Assigned task
Your answer should consist of each line from the data below that contains "expected".

Data for review
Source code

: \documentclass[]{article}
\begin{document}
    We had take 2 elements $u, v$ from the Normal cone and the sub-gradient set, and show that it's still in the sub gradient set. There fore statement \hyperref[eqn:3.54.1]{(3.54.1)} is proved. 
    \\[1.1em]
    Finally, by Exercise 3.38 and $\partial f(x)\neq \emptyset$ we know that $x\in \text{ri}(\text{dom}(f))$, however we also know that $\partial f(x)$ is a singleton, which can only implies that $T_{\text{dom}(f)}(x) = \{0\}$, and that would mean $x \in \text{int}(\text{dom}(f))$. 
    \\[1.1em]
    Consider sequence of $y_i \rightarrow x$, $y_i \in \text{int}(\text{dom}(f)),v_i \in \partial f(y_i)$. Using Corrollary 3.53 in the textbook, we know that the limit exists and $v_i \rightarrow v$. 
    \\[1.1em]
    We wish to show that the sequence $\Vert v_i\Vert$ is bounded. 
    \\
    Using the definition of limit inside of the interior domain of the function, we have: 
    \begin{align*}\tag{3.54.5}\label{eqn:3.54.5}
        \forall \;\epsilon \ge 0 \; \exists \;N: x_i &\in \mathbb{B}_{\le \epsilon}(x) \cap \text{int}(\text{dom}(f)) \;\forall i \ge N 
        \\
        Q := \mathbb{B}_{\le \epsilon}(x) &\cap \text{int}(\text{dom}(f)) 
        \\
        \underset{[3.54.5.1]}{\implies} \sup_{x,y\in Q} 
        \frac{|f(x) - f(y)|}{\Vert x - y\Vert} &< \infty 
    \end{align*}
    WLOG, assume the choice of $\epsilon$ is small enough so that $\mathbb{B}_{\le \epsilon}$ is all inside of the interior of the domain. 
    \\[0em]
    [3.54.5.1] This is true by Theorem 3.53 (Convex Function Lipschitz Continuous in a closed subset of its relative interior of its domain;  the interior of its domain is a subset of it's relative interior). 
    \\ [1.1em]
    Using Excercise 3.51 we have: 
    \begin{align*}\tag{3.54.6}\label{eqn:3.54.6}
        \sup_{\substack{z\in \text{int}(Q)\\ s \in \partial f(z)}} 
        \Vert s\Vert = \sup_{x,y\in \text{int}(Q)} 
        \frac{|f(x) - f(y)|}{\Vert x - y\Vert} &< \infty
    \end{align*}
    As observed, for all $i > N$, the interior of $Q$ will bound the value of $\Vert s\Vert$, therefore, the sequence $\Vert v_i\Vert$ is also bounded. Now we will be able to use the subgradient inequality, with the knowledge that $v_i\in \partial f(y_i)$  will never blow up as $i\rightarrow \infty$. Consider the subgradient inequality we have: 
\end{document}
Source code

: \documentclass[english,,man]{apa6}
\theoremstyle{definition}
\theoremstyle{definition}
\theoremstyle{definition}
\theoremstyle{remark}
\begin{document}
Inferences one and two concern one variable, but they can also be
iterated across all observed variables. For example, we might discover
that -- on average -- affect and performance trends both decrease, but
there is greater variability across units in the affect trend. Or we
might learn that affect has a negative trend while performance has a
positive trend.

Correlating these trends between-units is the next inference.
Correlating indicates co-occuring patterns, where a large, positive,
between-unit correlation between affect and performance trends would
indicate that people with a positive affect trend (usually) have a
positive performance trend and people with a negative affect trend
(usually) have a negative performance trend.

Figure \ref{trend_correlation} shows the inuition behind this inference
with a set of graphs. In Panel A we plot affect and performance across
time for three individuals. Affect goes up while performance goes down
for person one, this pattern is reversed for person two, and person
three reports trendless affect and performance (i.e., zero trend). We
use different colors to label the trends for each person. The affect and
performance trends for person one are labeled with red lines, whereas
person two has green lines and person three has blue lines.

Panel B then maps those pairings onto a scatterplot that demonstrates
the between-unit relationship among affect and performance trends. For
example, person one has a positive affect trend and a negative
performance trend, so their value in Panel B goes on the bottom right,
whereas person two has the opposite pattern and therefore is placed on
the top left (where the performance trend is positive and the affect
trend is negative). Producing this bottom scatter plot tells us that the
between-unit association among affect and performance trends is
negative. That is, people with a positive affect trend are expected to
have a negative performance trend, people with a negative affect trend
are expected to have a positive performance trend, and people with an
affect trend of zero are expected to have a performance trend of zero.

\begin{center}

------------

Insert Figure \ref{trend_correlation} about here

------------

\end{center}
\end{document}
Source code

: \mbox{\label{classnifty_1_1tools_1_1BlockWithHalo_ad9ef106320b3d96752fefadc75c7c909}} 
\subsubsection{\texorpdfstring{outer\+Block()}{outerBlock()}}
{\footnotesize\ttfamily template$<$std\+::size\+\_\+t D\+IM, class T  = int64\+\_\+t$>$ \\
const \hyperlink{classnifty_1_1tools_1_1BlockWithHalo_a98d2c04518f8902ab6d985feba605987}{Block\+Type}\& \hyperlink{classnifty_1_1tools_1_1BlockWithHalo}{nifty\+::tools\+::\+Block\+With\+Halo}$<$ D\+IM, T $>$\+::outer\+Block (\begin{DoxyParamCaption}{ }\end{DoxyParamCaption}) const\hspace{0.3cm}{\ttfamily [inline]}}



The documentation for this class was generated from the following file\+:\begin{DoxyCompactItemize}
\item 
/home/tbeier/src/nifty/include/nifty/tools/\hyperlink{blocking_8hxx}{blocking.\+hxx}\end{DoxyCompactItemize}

Solution to this problem
negative. That is, people with a positive affect trend are expected to
are expected to have a positive performance trend, and people with an
affect trend of zero are expected to have a performance trend of zero.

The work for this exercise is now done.